What’s the benefit of flight delay prediction? For clients, it gives a more accurate expectation about flight time, thus allowing them to plan their time accordingly. For airline companies, it shows where they can minimize flight delays ,thereby minimizing expenses and increasing customers satisfaction. Sounds good right?
In this post we will show how you can use InsightEdge to do exactly that and achieve real-time flight delay predictions.
We will create a solution based on a decision tree algorithm described by Carol McDonald in her MapR blog post.
InsightEdge Architecture
For performing real-time predictions we will use Spark Streaming combined with Apache Kafka, which will simulate an endless and continuous data flow. For the prediction part, we will use Spark Machine Learning and decision tree algorithm. Streamed data will be processed by a decision tree model and results are saved into InsightEdge data grid for future usage.
Our solution consists of two parts (Spark jobs):
- Model Training
- Flight Delay Prediction
Let’s take a look at these two jobs in detail. All codes and instructions can be found on github.
‘Model Training’ Spark Job
Model training job is a one-time job designed to model initial training and store it in the data grid, so the model can then be used during the second job. In this post, we won’t go into too much detail about machine learning algorithms and decision tree model training. If you’d like, you can familiarize yourself with it with the help of Carol McDonald’s blog post we mentioned earlier.
First Spark job consists of 3 simple steps:
1. Load data, split it on training and testing part, save testing part for second job usage using the same data set from Carol McDonald’s blog:
flight_data_file = ...
sc = SparkContext(appName="Flight prediction model training")
text_rdd = sc.textFile(flight_data_file)
splits = text_rdd.randomSplit([0.7, 0.3])
(training_rdd, test_rdd) = (splits[0], splits[1])
test_rdd.coalesce(1, True).saveAsTextFile(...)
2. During the second job we will convert flight data into LabeledPoint, so we will need to store integer representations of origin, destination and carrier in the data grid:
all_flights_rdd = text_rdd.map(lambda r: Utils.parse_flight(r))
carrier_mapping = dict(all_flights_rdd.map(lambda flight: flight.carrier).distinct().zipWithIndex().collect())
origin_mapping = dict(all_flights_rdd.map(lambda flight: flight.origin).distinct().zipWithIndex().collect())
destination_mapping = dict(all_flights_rdd.map(lambda flight: flight.destination).distinct().zipWithIndex().collect())
sqlc = SQLContext(sc)
save_mapping(carrier_mapping, DF_SUFFIX + ".CarrierMap", sqlc)
save_mapping(origin_mapping, DF_SUFFIX + ".OriginMap", sqlc)

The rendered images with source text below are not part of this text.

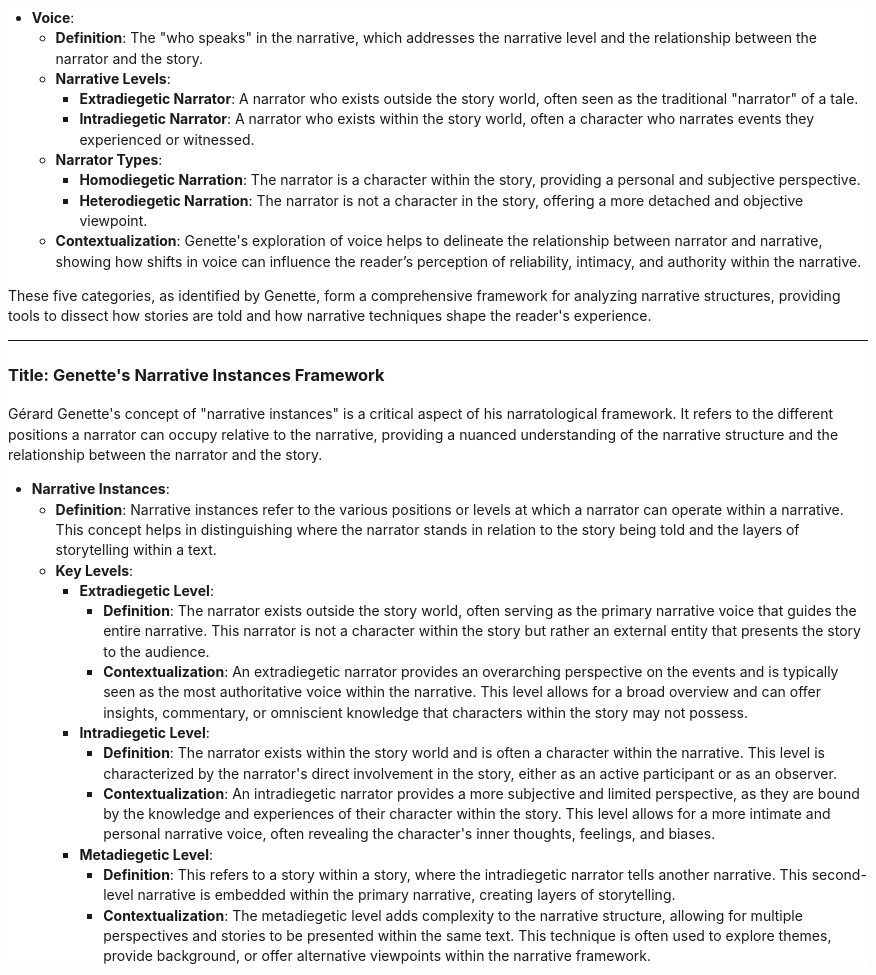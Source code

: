 
- **Voice**:
  - **Definition**: The "who speaks" in the narrative, which addresses the narrative level and the relationship between the narrator and the story.
  - **Narrative Levels**:
    - **Extradiegetic Narrator**: A narrator who exists outside the story world, often seen as the traditional "narrator" of a tale.
    - **Intradiegetic Narrator**: A narrator who exists within the story world, often a character who narrates events they experienced or witnessed.
  - **Narrator Types**:
    - **Homodiegetic Narration**: The narrator is a character within the story, providing a personal and subjective perspective.
    - **Heterodiegetic Narration**: The narrator is not a character in the story, offering a more detached and objective viewpoint.
  - **Contextualization**: Genette's exploration of voice helps to delineate the relationship between narrator and narrative, showing how shifts in voice can influence the reader’s perception of reliability, intimacy, and authority within the narrative.

These five categories, as identified by Genette, form a comprehensive framework for analyzing narrative structures, providing tools to dissect how stories are told and how narrative techniques shape the reader's experience.



***

### Title: **Genette's Narrative Instances Framework**

Gérard Genette's concept of "narrative instances" is a critical aspect of his narratological framework. It refers to the different positions a narrator can occupy relative to the narrative, providing a nuanced understanding of the narrative structure and the relationship between the narrator and the story.

- **Narrative Instances**:
  - **Definition**: Narrative instances refer to the various positions or levels at which a narrator can operate within a narrative. This concept helps in distinguishing where the narrator stands in relation to the story being told and the layers of storytelling within a text.
  - **Key Levels**:
    - **Extradiegetic Level**:
      - **Definition**: The narrator exists outside the story world, often serving as the primary narrative voice that guides the entire narrative. This narrator is not a character within the story but rather an external entity that presents the story to the audience.
      - **Contextualization**: An extradiegetic narrator provides an overarching perspective on the events and is typically seen as the most authoritative voice within the narrative. This level allows for a broad overview and can offer insights, commentary, or omniscient knowledge that characters within the story may not possess.
    - **Intradiegetic Level**:
      - **Definition**: The narrator exists within the story world and is often a character within the narrative. This level is characterized by the narrator's direct involvement in the story, either as an active participant or as an observer.
      - **Contextualization**: An intradiegetic narrator provides a more subjective and limited perspective, as they are bound by the knowledge and experiences of their character within the story. This level allows for a more intimate and personal narrative voice, often revealing the character's inner thoughts, feelings, and biases.
    - **Metadiegetic Level**:
      - **Definition**: This refers to a story within a story, where the intradiegetic narrator tells another narrative. This second-level narrative is embedded within the primary narrative, creating layers of storytelling.
      - **Contextualization**: The metadiegetic level adds complexity to the narrative structure, allowing for multiple perspectives and stories to be presented within the same text. This technique is often used to explore themes, provide background, or offer alternative viewpoints within the narrative framework.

save_mapping(destination_mapping, DF_SUFFIX + ".DestinationMap", sqlc)
3. Train a model and save it to the data grid:
training_data = training_rdd.map(Utils.parse_flight).map(lambda rdd: Utils.create_labeled_point(rdd, carrier_mapping, origin_mapping, destination_mapping))
classes_count = 2
impurity = "gini"
max_depth = 9
max_bins = 7000
model = DecisionTree.trainClassifier(training_data, classes_count, categorical_features_info, impurity, max_depth, max_bins)
Utils.save_model_to_grid(model, sc)
‘Flight delay prediction’ Spark Job
Second Spark job loads model and mappings from the grid, reads data from stream and uses the model for prediction. Predictions will be stored in the grid along with flight data.

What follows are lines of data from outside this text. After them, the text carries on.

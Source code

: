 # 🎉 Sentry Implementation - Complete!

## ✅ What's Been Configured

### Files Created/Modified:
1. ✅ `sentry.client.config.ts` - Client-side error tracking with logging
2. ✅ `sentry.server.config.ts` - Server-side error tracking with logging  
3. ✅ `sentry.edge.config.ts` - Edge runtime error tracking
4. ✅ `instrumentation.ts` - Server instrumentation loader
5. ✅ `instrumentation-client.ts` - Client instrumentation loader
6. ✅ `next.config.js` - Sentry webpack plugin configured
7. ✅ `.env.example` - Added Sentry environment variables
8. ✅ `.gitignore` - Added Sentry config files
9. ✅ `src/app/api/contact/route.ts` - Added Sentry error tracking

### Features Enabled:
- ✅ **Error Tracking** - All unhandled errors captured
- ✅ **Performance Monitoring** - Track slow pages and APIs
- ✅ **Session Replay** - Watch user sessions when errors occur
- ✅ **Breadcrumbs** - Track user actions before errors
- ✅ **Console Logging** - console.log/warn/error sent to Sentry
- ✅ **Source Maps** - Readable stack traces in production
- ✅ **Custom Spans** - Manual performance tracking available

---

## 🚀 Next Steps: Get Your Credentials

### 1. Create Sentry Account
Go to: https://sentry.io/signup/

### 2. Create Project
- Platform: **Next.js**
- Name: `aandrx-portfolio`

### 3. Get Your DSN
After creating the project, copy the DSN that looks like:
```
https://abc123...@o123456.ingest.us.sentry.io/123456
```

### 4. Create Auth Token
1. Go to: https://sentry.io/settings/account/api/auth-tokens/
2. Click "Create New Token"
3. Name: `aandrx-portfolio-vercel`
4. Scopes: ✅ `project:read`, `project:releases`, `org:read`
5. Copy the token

Second Spark job in 3 easy steps:
1. Load models and mappings form data grid:
sc = SparkContext(appName="Flight delay prediction job")

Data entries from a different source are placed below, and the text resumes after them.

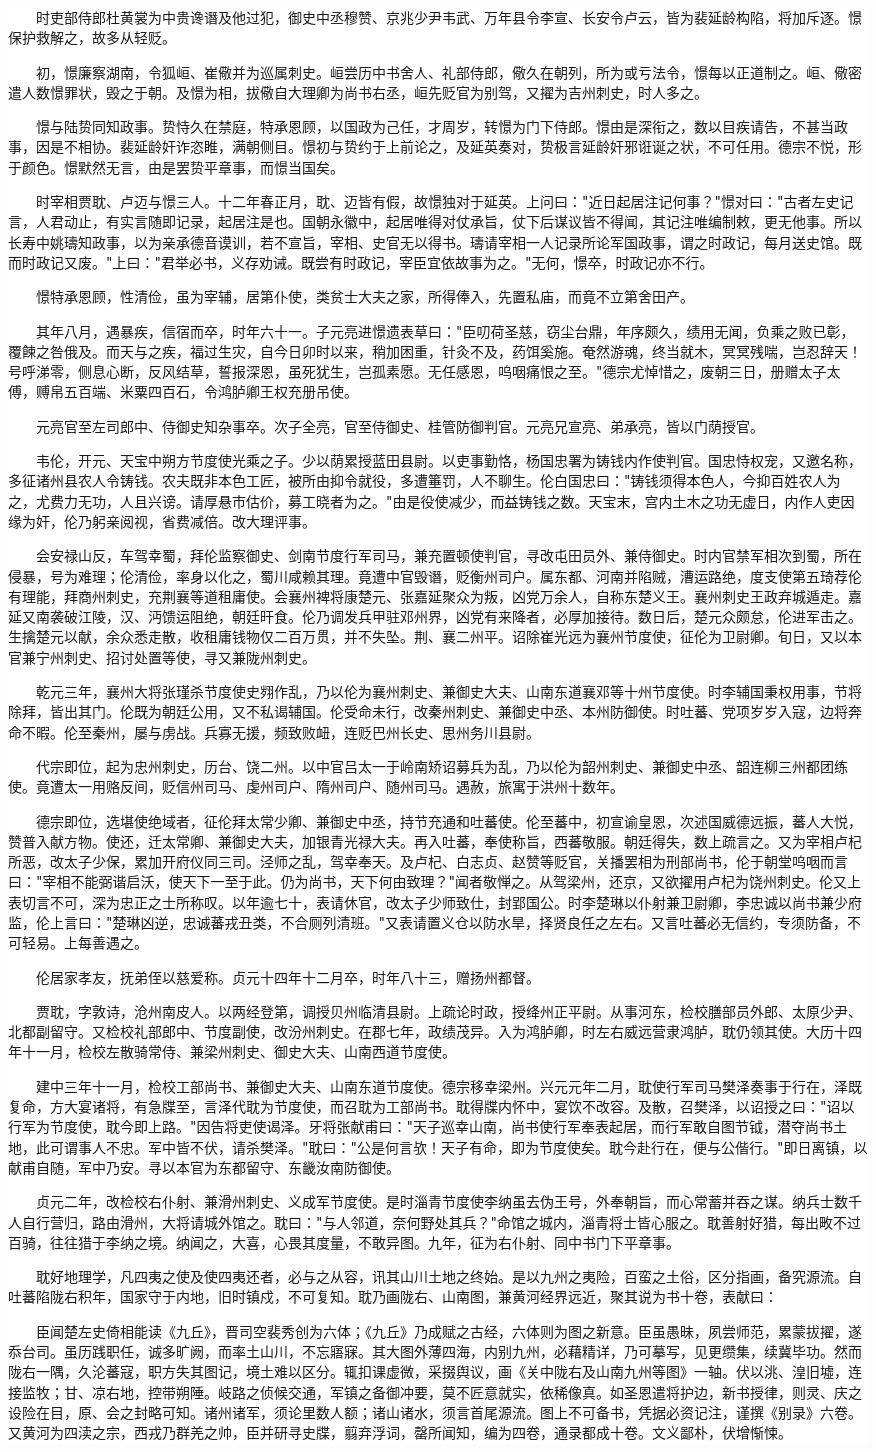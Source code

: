 　　时吏部侍郎杜黄裳为中贵谗谮及他过犯，御史中丞穆赞、京兆少尹韦武、万年县令李宣、长安令卢云，皆为裴延龄构陷，将加斥逐。憬保护救解之，故多从轻贬。

　　初，憬廉察湖南，令狐峘、崔儆并为巡属刺史。峘尝历中书舍人、礼部侍郎，儆久在朝列，所为或亏法令，憬每以正道制之。峘、儆密遣人数憬罪状，毁之于朝。及憬为相，拔儆自大理卿为尚书右丞，峘先贬官为别驾，又擢为吉州刺史，时人多之。

　　憬与陆贽同知政事。贽恃久在禁庭，特承恩顾，以国政为己任，才周岁，转憬为门下侍郎。憬由是深衔之，数以目疾请告，不甚当政事，因是不相协。裴延龄奸诈恣睢，满朝侧目。憬初与贽约于上前论之，及延英奏对，贽极言延龄奸邪诳诞之状，不可任用。德宗不悦，形于颜色。憬默然无言，由是罢贽平章事，而憬当国矣。

　　时宰相贾耽、卢迈与憬三人。十二年春正月，耽、迈皆有假，故憬独对于延英。上问曰："近日起居注记何事？"憬对曰："古者左史记言，人君动止，有实言随即记录，起居注是也。国朝永徽中，起居唯得对仗承旨，仗下后谋议皆不得闻，其记注唯编制敕，更无他事。所以长寿中姚璹知政事，以为亲承德音谟训，若不宣旨，宰相、史官无以得书。璹请宰相一人记录所论军国政事，谓之时政记，每月送史馆。既而时政记又废。"上曰："君举必书，义存劝诫。既尝有时政记，宰臣宜依故事为之。"无何，憬卒，时政记亦不行。

　　憬特承恩顾，性清俭，虽为宰辅，居第仆使，类贫士大夫之家，所得俸入，先置私庙，而竟不立第舍田产。

　　其年八月，遇暴疾，信宿而卒，时年六十一。子元亮进憬遗表草曰："臣叨荷圣慈，窃尘台鼎，年序颇久，绩用无闻，负乘之败已彰，覆餗之咎俄及。而天与之疾，福过生灾，自今日卯时以来，稍加困重，针灸不及，药饵奚施。奄然游魂，终当就木，冥冥残喘，岂忍辞天！号呼涕零，侧息心断，反风结草，誓报深恩，虽死犹生，岂孤素愿。无任感恩，呜咽痛恨之至。"德宗尤悼惜之，废朝三日，册赠太子太傅，赙帛五百端、米粟四百石，令鸿胪卿王权充册吊使。

　　元亮官至左司郎中、侍御史知杂事卒。次子全亮，官至侍御史、桂管防御判官。元亮兄宣亮、弟承亮，皆以门荫授官。

　　韦伦，开元、天宝中朔方节度使光乘之子。少以荫累授蓝田县尉。以吏事勤恪，杨国忠署为铸钱内作使判官。国忠恃权宠，又邀名称，多征诸州县农人令铸钱。农夫既非本色工匠，被所由抑令就役，多遭箠罚，人不聊生。伦白国忠曰："铸钱须得本色人，今抑百姓农人为之，尤费力无功，人且兴谤。请厚悬市估价，募工晓者为之。"由是役使减少，而益铸钱之数。天宝末，宫内土木之功无虚日，内作人吏因缘为奸，伦乃躬亲阅视，省费减倍。改大理评事。

　　会安禄山反，车驾幸蜀，拜伦监察御史、剑南节度行军司马，兼充置顿使判官，寻改屯田员外、兼侍御史。时内官禁军相次到蜀，所在侵暴，号为难理；伦清俭，率身以化之，蜀川咸赖其理。竟遭中官毁谮，贬衡州司户。属东都、河南并陷贼，漕运路绝，度支使第五琦荐伦有理能，拜商州刺史，充荆襄等道租庸使。会襄州裨将康楚元、张嘉延聚众为叛，凶党万余人，自称东楚义王。襄州刺史王政弃城遁走。嘉延又南袭破江陵，汉、沔馈运阻绝，朝廷旰食。伦乃调发兵甲驻邓州界，凶党有来降者，必厚加接待。数日后，楚元众颇怠，伦进军击之。生擒楚元以献，余众悉走散，收租庸钱物仅二百万贯，并不失坠。荆、襄二州平。诏除崔光远为襄州节度使，征伦为卫尉卿。旬日，又以本官兼宁州刺史、招讨处置等使，寻又兼陇州刺史。

　　乾元三年，襄州大将张瑾杀节度使史翙作乱，乃以伦为襄州刺史、兼御史大夫、山南东道襄邓等十州节度使。时李辅国秉权用事，节将除拜，皆出其门。伦既为朝廷公用，又不私谒辅国。伦受命未行，改秦州刺史、兼御史中丞、本州防御使。时吐蕃、党项岁岁入寇，边将奔命不暇。伦至秦州，屡与虏战。兵寡无援，频致败衄，连贬巴州长史、思州务川县尉。

　　代宗即位，起为忠州刺史，历台、饶二州。以中官吕太一于岭南矫诏募兵为乱，乃以伦为韶州刺史、兼御史中丞、韶连柳三州都团练使。竟遭太一用赂反间，贬信州司马、虔州司户、隋州司户、随州司马。遇赦，旅寓于洪州十数年。

　　德宗即位，选堪使绝域者，征伦拜太常少卿、兼御史中丞，持节充通和吐蕃使。伦至蕃中，初宣谕皇恩，次述国威德远振，蕃人大悦，赞普入献方物。使还，迁太常卿、兼御史大夫，加银青光禄大夫。再入吐蕃，奉使称旨，西蕃敬服。朝廷得失，数上疏言之。又为宰相卢杞所恶，改太子少保，累加开府仪同三司。泾师之乱，驾幸奉天。及卢杞、白志贞、赵赞等贬官，关播罢相为刑部尚书，伦于朝堂呜咽而言曰："宰相不能弼谐启沃，使天下一至于此。仍为尚书，天下何由致理？"闻者敬惮之。从驾梁州，还京，又欲擢用卢杞为饶州刺史。伦又上表切言不可，深为忠正之士所称叹。以年逾七十，表请休官，改太子少师致仕，封郢国公。时李楚琳以仆射兼卫尉卿，李忠诚以尚书兼少府监，伦上言曰："楚琳凶逆，忠诚蕃戎丑类，不合厕列清班。"又表请置义仓以防水旱，择贤良任之左右。又言吐蕃必无信约，专须防备，不可轻易。上每善遇之。

　　伦居家孝友，抚弟侄以慈爱称。贞元十四年十二月卒，时年八十三，赠扬州都督。

　　贾耽，字敦诗，沧州南皮人。以两经登第，调授贝州临清县尉。上疏论时政，授绛州正平尉。从事河东，检校膳部员外郎、太原少尹、北都副留守。又检校礼部郎中、节度副使，改汾州刺史。在郡七年，政绩茂异。入为鸿胪卿，时左右威远营隶鸿胪，耽仍领其使。大历十四年十一月，检校左散骑常侍、兼梁州刺史、御史大夫、山南西道节度使。

　　建中三年十一月，检校工部尚书、兼御史大夫、山南东道节度使。德宗移幸梁州。兴元元年二月，耽使行军司马樊泽奏事于行在，泽既复命，方大宴诸将，有急牒至，言泽代耽为节度使，而召耽为工部尚书。耽得牒内怀中，宴饮不改容。及散，召樊泽，以诏授之曰："诏以行军为节度使，耽今即上路。"因告将吏使谒泽。牙将张献甫曰："天子巡幸山南，尚书使行军奉表起居，而行军敢自图节钺，潜夺尚书土地，此可谓事人不忠。军中皆不伏，请杀樊泽。"耽曰："公是何言欤！天子有命，即为节度使矣。耽今赴行在，便与公偕行。"即日离镇，以献甫自随，军中乃安。寻以本官为东都留守、东畿汝南防御使。

　　贞元二年，改检校右仆射、兼滑州刺史、义成军节度使。是时淄青节度使李纳虽去伪王号，外奉朝旨，而心常蓄并吞之谋。纳兵士数千人自行营归，路由滑州，大将请城外馆之。耽曰："与人邻道，奈何野处其兵？"命馆之城内，淄青将士皆心服之。耽善射好猎，每出畋不过百骑，往往猎于李纳之境。纳闻之，大喜，心畏其度量，不敢异图。九年，征为右仆射、同中书门下平章事。

　　耽好地理学，凡四夷之使及使四夷还者，必与之从容，讯其山川土地之终始。是以九州之夷险，百蛮之土俗，区分指画，备究源流。自吐蕃陷陇右积年，国家守于内地，旧时镇戍，不可复知。耽乃画陇右、山南图，兼黄河经界远近，聚其说为书十卷，表献曰：

　　臣闻楚左史倚相能读《九丘》，晋司空裴秀创为六体；《九丘》乃成赋之古经，六体则为图之新意。臣虽愚昧，夙尝师范，累蒙拔擢，遂忝台司。虽历践职任，诚多旷阙，而率土山川，不忘寤寐。其大图外薄四海，内别九州，必藉精详，乃可摹写，见更缵集，续冀毕功。然而陇右一隅，久沦蕃寇，职方失其图记，境土难以区分。辄扣课虚微，采掇舆议，画《关中陇右及山南九州等图》一轴。伏以洮、湟旧墟，连接监牧；甘、凉右地，控带朔陲。岐路之侦候交通，军镇之备御冲要，莫不匠意就实，依稀像真。如圣恩遣将护边，新书授律，则灵、庆之设险在目，原、会之封略可知。诸州诸军，须论里数人额；诸山诸水，须言首尾源流。图上不可备书，凭据必资记注，谨撰《别录》六卷。又黄河为四渎之宗，西戎乃群羌之帅，臣并研寻史牒，翦弃浮词，罄所闻知，编为四卷，通录都成十卷。文义鄙朴，伏增惭悚。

model = DecisionTreeModel(Utils.load_model_from_grid(sc))
sqlc = SQLContext(sc)
carrier_mapping = load_mapping(DF_SUFFIX + ".CarrierMap", sqlc)
origin_mapping = load_mapping(DF_SUFFIX + ".OriginMap", sqlc)
destination_mapping = load_mapping(DF_SUFFIX + ".DestinationMap", sqlc)
2. Open Kafka stream and parse lines with flight data:
ssc = StreamingContext(sc, 3)
kvs = KafkaUtils.createStream(ssc, zkQuorum, "spark-streaming-consumer", {topic: 1})
lines = kvs.map(lambda x: x[1])
3. Parse a bunch of lines (rdd), make a prediction and save it to the data grid:
lines.foreachRDD(predict_and_save)
def predict_and_save(rdd):
if not rdd.isEmpty():
parsed_flights = rdd.map(Utils.parse_flight)
labeled_points = parsed_flights.map(lambda flight: Utils.create_labeled_point(flight, carrier_mapping, origin_mapping, destination_mapping))
predictions = model.predict(labeled_points.map(lambda x: x.features))
labels_and_predictions = labeled_points.map(lambda lp: lp.label).zip(predictions).zip(parsed_flights).map(to_row())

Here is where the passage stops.